- [ENTRIES SHOWN]
● ● ● ● ●

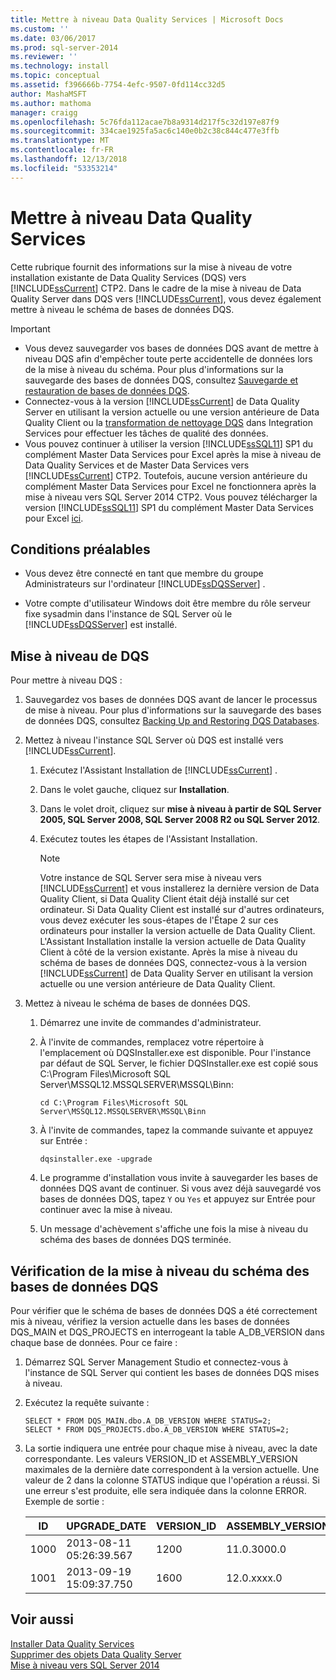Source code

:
```yaml
---
title: Mettre à niveau Data Quality Services | Microsoft Docs
ms.custom: ''
ms.date: 03/06/2017
ms.prod: sql-server-2014
ms.reviewer: ''
ms.technology: install
ms.topic: conceptual
ms.assetid: f396666b-7754-4efc-9507-0fd114cc32d5
author: MashaMSFT
ms.author: mathoma
manager: craigg
ms.openlocfilehash: 5c76fda112acae7b8a9314d217f5c32d197e87f9
ms.sourcegitcommit: 334cae1925fa5ac6c140e0b2c38c844c477e3ffb
ms.translationtype: MT
ms.contentlocale: fr-FR
ms.lasthandoff: 12/13/2018
ms.locfileid: "53353214"
---
```

# <a name="upgrade-data-quality-services"></a>Mettre à niveau Data Quality Services
  Cette rubrique fournit des informations sur la mise à niveau de votre installation existante de Data Quality Services (DQS) vers [!INCLUDE[ssCurrent](../../includes/sscurrent-md.md)] CTP2. Dans le cadre de la mise à niveau de Data Quality Server dans DQS vers [!INCLUDE[ssCurrent](../../includes/sscurrent-md.md)], vous devez également mettre à niveau le schéma de bases de données DQS.  
  
> [!IMPORTANT]
>  -   Vous devez sauvegarder vos bases de données DQS avant de mettre à niveau DQS afin d'empêcher toute perte accidentelle de données lors de la mise à niveau du schéma. Pour plus d'informations sur la sauvegarde des bases de données DQS, consultez [Sauvegarde et restauration de bases de données DQS](../../data-quality-services/backing-up-and-restoring-dqs-databases.md).  
> -   Connectez-vous à la version [!INCLUDE[ssCurrent](../../includes/sscurrent-md.md)] de Data Quality Server en utilisant la version actuelle ou une version antérieure de Data Quality Client ou la [transformation de nettoyage DQS](../../integration-services/data-flow/transformations/dqs-cleansing-transformation.md) dans Integration Services pour effectuer les tâches de qualité des données.  
> -   Vous pouvez continuer à utiliser la version [!INCLUDE[ssSQL11](../../includes/sssql11-md.md)] SP1 du complément Master Data Services pour Excel après la mise à niveau de Data Quality Services et de Master Data Services vers [!INCLUDE[ssCurrent](../../includes/sscurrent-md.md)] CTP2. Toutefois, aucune version antérieure du complément Master Data Services pour Excel ne fonctionnera après la mise à niveau vers SQL Server 2014 CTP2. Vous pouvez télécharger la version [!INCLUDE[ssSQL11](../../includes/sssql11-md.md)] SP1 du complément Master Data Services pour Excel [ici](https://go.microsoft.com/fwlink/?LinkId=328664).  
  
##  <a name="Prerequisites"></a> Conditions préalables  
  
-   Vous devez être connecté en tant que membre du groupe Administrateurs sur l'ordinateur [!INCLUDE[ssDQSServer](../../includes/ssdqsserver-md.md)] .  
  
-   Votre compte d'utilisateur Windows doit être membre du rôle serveur fixe sysadmin dans l'instance de SQL Server où le [!INCLUDE[ssDQSServer](../../includes/ssdqsserver-md.md)] est installé.  
  
##  <a name="Upgrade"></a> Mise à niveau de DQS  
 Pour mettre à niveau DQS :  
  
1.  Sauvegardez vos bases de données DQS avant de lancer le processus de mise à niveau. Pour plus d'informations sur la sauvegarde des bases de données DQS, consultez [Backing Up and Restoring DQS Databases](../../data-quality-services/backing-up-and-restoring-dqs-databases.md).  
  
2.  Mettez à niveau l'instance SQL Server où DQS est installé vers [!INCLUDE[ssCurrent](../../includes/sscurrent-md.md)].  
  
    1.  Exécutez l'Assistant Installation de [!INCLUDE[ssCurrent](../../includes/sscurrent-md.md)] .  
  
    2.  Dans le volet gauche, cliquez sur **Installation**.  
  
    3.  Dans le volet droit, cliquez sur **mise à niveau à partir de SQL Server 2005, SQL Server 2008, SQL Server 2008 R2 ou SQL Server 2012**.  
  
    4.  Exécutez toutes les étapes de l'Assistant Installation.  
  
        > [!NOTE]  
        >  Votre instance de SQL Server sera mise à niveau vers [!INCLUDE[ssCurrent](../../includes/sscurrent-md.md)] et vous installerez la dernière version de Data Quality Client, si Data Quality Client était déjà installé sur cet ordinateur. Si Data Quality Client est installé sur d'autres ordinateurs, vous devez exécuter les sous-étapes de l'Étape 2 sur ces ordinateurs pour installer la version actuelle de Data Quality Client. L'Assistant Installation installe la version actuelle de Data Quality Client à côté de la version existante. Après la mise à niveau du schéma de bases de données DQS, connectez-vous à la version [!INCLUDE[ssCurrent](../../includes/sscurrent-md.md)] de Data Quality Server en utilisant la version actuelle ou une version antérieure de Data Quality Client.  
  
3.  Mettez à niveau le schéma de bases de données DQS.  
  
    1.  Démarrez une invite de commandes d'administrateur.  
  
    2.  À l'invite de commandes, remplacez votre répertoire à l'emplacement où DQSInstaller.exe est disponible. Pour l'instance par défaut de SQL Server, le fichier DQSInstaller.exe est copié sous C:\Program Files\Microsoft SQL Server\MSSQL12.MSSQLSERVER\MSSQL\Binn:  
  
        ```  
        cd C:\Program Files\Microsoft SQL Server\MSSQL12.MSSQLSERVER\MSSQL\Binn  
        ```  
  
    3.  À l'invite de commandes, tapez la commande suivante et appuyez sur Entrée :  
  
        ```  
        dqsinstaller.exe -upgrade  
        ```  
  
    4.  Le programme d'installation vous invite à sauvegarder les bases de données DQS avant de continuer. Si vous avez déjà sauvegardé vos bases de données DQS, tapez `Y` ou `Yes` et appuyez sur Entrée pour continuer avec la mise à niveau.  
  
    5.  Un message d'achèvement s'affiche une fois la mise à niveau du schéma des bases de données DQS terminée.  
  
##  <a name="Verify"></a> Vérification de la mise à niveau du schéma des bases de données DQS  
 Pour vérifier que le schéma de bases de données DQS a été correctement mis à niveau, vérifiez la version actuelle dans les bases de données DQS_MAIN et DQS_PROJECTS en interrogeant la table A_DB_VERSION dans chaque base de données. Pour ce faire :  
  
1.  Démarrez SQL Server Management Studio et connectez-vous à l'instance de SQL Server qui contient les bases de données DQS mises à niveau.  
  
2.  Exécutez la requête suivante :  
  
    ```  
    SELECT * FROM DQS_MAIN.dbo.A_DB_VERSION WHERE STATUS=2;  
    SELECT * FROM DQS_PROJECTS.dbo.A_DB_VERSION WHERE STATUS=2;  
    ```  
  
3.  La sortie indiquera une entrée pour chaque mise à niveau, avec la date correspondante. Les valeurs VERSION_ID et ASSEMBLY_VERSION maximales de la dernière date correspondent à la version actuelle. Une valeur de 2 dans la colonne STATUS indique que l'opération a réussi. Si une erreur s'est produite, elle sera indiquée dans la colonne ERROR. Exemple de sortie :  
  
    |ID|UPGRADE_DATE|VERSION_ID|ASSEMBLY_VERSION|USER_NAME|STATUS|d’erreur|  
    |--------|-------------------|-----------------|-----------------------|----------------|------------|-----------|  
    |1000|2013-08-11 05:26:39.567|1200|11.0.3000.0|\<DOMAINE\nom d’utilisateur>|2||  
    |1001|2013-09-19 15:09:37.750|1600|12.0.xxxx.0|\<DOMAINE\nom d’utilisateur>|2||  
  
## <a name="see-also"></a>Voir aussi  
 [Installer Data Quality Services](../../data-quality-services/install-windows/install-data-quality-services.md)   
 [Supprimer des objets Data Quality Server](../../sql-server/install/remove-data-quality-server-objects.md)   
 [Mise à niveau vers SQL Server 2014](upgrade-sql-server.md)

● ● ● ● ●

- [PROBLEM TO SOLVE] Print the listing again exactly as it appears, except for the pictures, which stay out.

- [EXERCISE SOLUTION]
Source code

:
```yaml
---
title: Mettre à niveau Data Quality Services | Microsoft Docs
ms.custom: ''
ms.date: 03/06/2017
ms.prod: sql-server-2014
ms.reviewer: ''
ms.technology: install
ms.topic: conceptual
ms.assetid: f396666b-7754-4efc-9507-0fd114cc32d5
author: MashaMSFT
ms.author: mathoma
manager: craigg
ms.openlocfilehash: 5c76fda112acae7b8a9314d217f5c32d197e87f9
ms.sourcegitcommit: 334cae1925fa5ac6c140e0b2c38c844c477e3ffb
ms.translationtype: MT
ms.contentlocale: fr-FR
ms.lasthandoff: 12/13/2018
ms.locfileid: "53353214"
---
```

# <a name="upgrade-data-quality-services"></a>Mettre à niveau Data Quality Services
  Cette rubrique fournit des informations sur la mise à niveau de votre installation existante de Data Quality Services (DQS) vers [!INCLUDE[ssCurrent](../../includes/sscurrent-md.md)] CTP2. Dans le cadre de la mise à niveau de Data Quality Server dans DQS vers [!INCLUDE[ssCurrent](../../includes/sscurrent-md.md)], vous devez également mettre à niveau le schéma de bases de données DQS.  
  
> [!IMPORTANT]
>  -   Vous devez sauvegarder vos bases de données DQS avant de mettre à niveau DQS afin d'empêcher toute perte accidentelle de données lors de la mise à niveau du schéma. Pour plus d'informations sur la sauvegarde des bases de données DQS, consultez [Sauvegarde et restauration de bases de données DQS](../../data-quality-services/backing-up-and-restoring-dqs-databases.md).  
> -   Connectez-vous à la version [!INCLUDE[ssCurrent](../../includes/sscurrent-md.md)] de Data Quality Server en utilisant la version actuelle ou une version antérieure de Data Quality Client ou la [transformation de nettoyage DQS](../../integration-services/data-flow/transformations/dqs-cleansing-transformation.md) dans Integration Services pour effectuer les tâches de qualité des données.  
> -   Vous pouvez continuer à utiliser la version [!INCLUDE[ssSQL11](../../includes/sssql11-md.md)] SP1 du complément Master Data Services pour Excel après la mise à niveau de Data Quality Services et de Master Data Services vers [!INCLUDE[ssCurrent](../../includes/sscurrent-md.md)] CTP2. Toutefois, aucune version antérieure du complément Master Data Services pour Excel ne fonctionnera après la mise à niveau vers SQL Server 2014 CTP2. Vous pouvez télécharger la version [!INCLUDE[ssSQL11](../../includes/sssql11-md.md)] SP1 du complément Master Data Services pour Excel [ici](https://go.microsoft.com/fwlink/?LinkId=328664).  
  
##  <a name="Prerequisites"></a> Conditions préalables  
  
-   Vous devez être connecté en tant que membre du groupe Administrateurs sur l'ordinateur [!INCLUDE[ssDQSServer](../../includes/ssdqsserver-md.md)] .  
  
-   Votre compte d'utilisateur Windows doit être membre du rôle serveur fixe sysadmin dans l'instance de SQL Server où le [!INCLUDE[ssDQSServer](../../includes/ssdqsserver-md.md)] est installé.  
  
##  <a name="Upgrade"></a> Mise à niveau de DQS  
 Pour mettre à niveau DQS :  
  
1.  Sauvegardez vos bases de données DQS avant de lancer le processus de mise à niveau. Pour plus d'informations sur la sauvegarde des bases de données DQS, consultez [Backing Up and Restoring DQS Databases](../../data-quality-services/backing-up-and-restoring-dqs-databases.md).  
  
2.  Mettez à niveau l'instance SQL Server où DQS est installé vers [!INCLUDE[ssCurrent](../../includes/sscurrent-md.md)].  
  
    1.  Exécutez l'Assistant Installation de [!INCLUDE[ssCurrent](../../includes/sscurrent-md.md)] .  
  
    2.  Dans le volet gauche, cliquez sur **Installation**.  
  
    3.  Dans le volet droit, cliquez sur **mise à niveau à partir de SQL Server 2005, SQL Server 2008, SQL Server 2008 R2 ou SQL Server 2012**.  
  
    4.  Exécutez toutes les étapes de l'Assistant Installation.  
  
        > [!NOTE]  
        >  Votre instance de SQL Server sera mise à niveau vers [!INCLUDE[ssCurrent](../../includes/sscurrent-md.md)] et vous installerez la dernière version de Data Quality Client, si Data Quality Client était déjà installé sur cet ordinateur. Si Data Quality Client est installé sur d'autres ordinateurs, vous devez exécuter les sous-étapes de l'Étape 2 sur ces ordinateurs pour installer la version actuelle de Data Quality Client. L'Assistant Installation installe la version actuelle de Data Quality Client à côté de la version existante. Après la mise à niveau du schéma de bases de données DQS, connectez-vous à la version [!INCLUDE[ssCurrent](../../includes/sscurrent-md.md)] de Data Quality Server en utilisant la version actuelle ou une version antérieure de Data Quality Client.  
  
3.  Mettez à niveau le schéma de bases de données DQS.  
  
    1.  Démarrez une invite de commandes d'administrateur.  
  
    2.  À l'invite de commandes, remplacez votre répertoire à l'emplacement où DQSInstaller.exe est disponible. Pour l'instance par défaut de SQL Server, le fichier DQSInstaller.exe est copié sous C:\Program Files\Microsoft SQL Server\MSSQL12.MSSQLSERVER\MSSQL\Binn:  
  
        ```  
        cd C:\Program Files\Microsoft SQL Server\MSSQL12.MSSQLSERVER\MSSQL\Binn  
        ```  
  
    3.  À l'invite de commandes, tapez la commande suivante et appuyez sur Entrée :  
  
        ```  
        dqsinstaller.exe -upgrade  
        ```  
  
    4.  Le programme d'installation vous invite à sauvegarder les bases de données DQS avant de continuer. Si vous avez déjà sauvegardé vos bases de données DQS, tapez `Y` ou `Yes` et appuyez sur Entrée pour continuer avec la mise à niveau.  
  
    5.  Un message d'achèvement s'affiche une fois la mise à niveau du schéma des bases de données DQS terminée.  
  
##  <a name="Verify"></a> Vérification de la mise à niveau du schéma des bases de données DQS  
 Pour vérifier que le schéma de bases de données DQS a été correctement mis à niveau, vérifiez la version actuelle dans les bases de données DQS_MAIN et DQS_PROJECTS en interrogeant la table A_DB_VERSION dans chaque base de données. Pour ce faire :  
  
1.  Démarrez SQL Server Management Studio et connectez-vous à l'instance de SQL Server qui contient les bases de données DQS mises à niveau.  
  
2.  Exécutez la requête suivante :  
  
    ```  
    SELECT * FROM DQS_MAIN.dbo.A_DB_VERSION WHERE STATUS=2;  
    SELECT * FROM DQS_PROJECTS.dbo.A_DB_VERSION WHERE STATUS=2;  
    ```  
  
3.  La sortie indiquera une entrée pour chaque mise à niveau, avec la date correspondante. Les valeurs VERSION_ID et ASSEMBLY_VERSION maximales de la dernière date correspondent à la version actuelle. Une valeur de 2 dans la colonne STATUS indique que l'opération a réussi. Si une erreur s'est produite, elle sera indiquée dans la colonne ERROR. Exemple de sortie :  
  
    |ID|UPGRADE_DATE|VERSION_ID|ASSEMBLY_VERSION|USER_NAME|STATUS|d’erreur|  
    |--------|-------------------|-----------------|-----------------------|----------------|------------|-----------|  
    |1000|2013-08-11 05:26:39.567|1200|11.0.3000.0|\<DOMAINE\nom d’utilisateur>|2||  
    |1001|2013-09-19 15:09:37.750|1600|12.0.xxxx.0|\<DOMAINE\nom d’utilisateur>|2||  
  
## <a name="see-also"></a>Voir aussi  
 [Installer Data Quality Services](../../data-quality-services/install-windows/install-data-quality-services.md)   
 [Supprimer des objets Data Quality Server](../../sql-server/install/remove-data-quality-server-objects.md)   
 [Mise à niveau vers SQL Server 2014](upgrade-sql-server.md)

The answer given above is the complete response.